Full Title: Economic Impact of Infrastructure Investment
Author(s): Jeffrey M. Stupak
Publisher(s): Congressional Research Service
Publication Date: 07/2017


Description (excerpt):
Infrastructure investment has received renewed interest as of late, with both President Trump and some Members of Congress discussing the benefits of such spending. Infrastructure can be defined in a number of ways depending on the policy discussion; in general, however, the term refers to longer-lived, capital-intensive systems and facilities, such as roads, bridges, and water treatment facilities.

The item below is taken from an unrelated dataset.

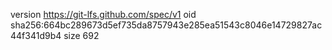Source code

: version https://git-lfs.github.com/spec/v1
oid sha256:664bc289673d5ef735da8757943e285ea51543c8046e14729827ac44f341d9b4
size 692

Over the past several decades, government investment in infrastructure as a percentage of gross domestic product (GDP) has declined. Annual infrastructure investment by federal, state, and local governments peaked in the late 1930s, at about 4.2% of GDP, and since has fallen to about 1.6% of GDP in 2016. State and local governments consistently spend more on infrastructure directly than the federal government. In 2016, direct federal spending on nondefense infrastructure was less than 0.1% of GDP, whereas state and local spending was about 1.5% of GDP. However, the federal government transfers some funds each year to state and local governments for capital projects, which includes infrastructure projects, equaling about 0.4% of GDP in 2016. The United States also lags many other developed countries with respect to annual infrastructure spending. Spending on infrastructure, as a percentage of GDP, is higher in all G7 countries, except for Italy and Germany, than in the United States.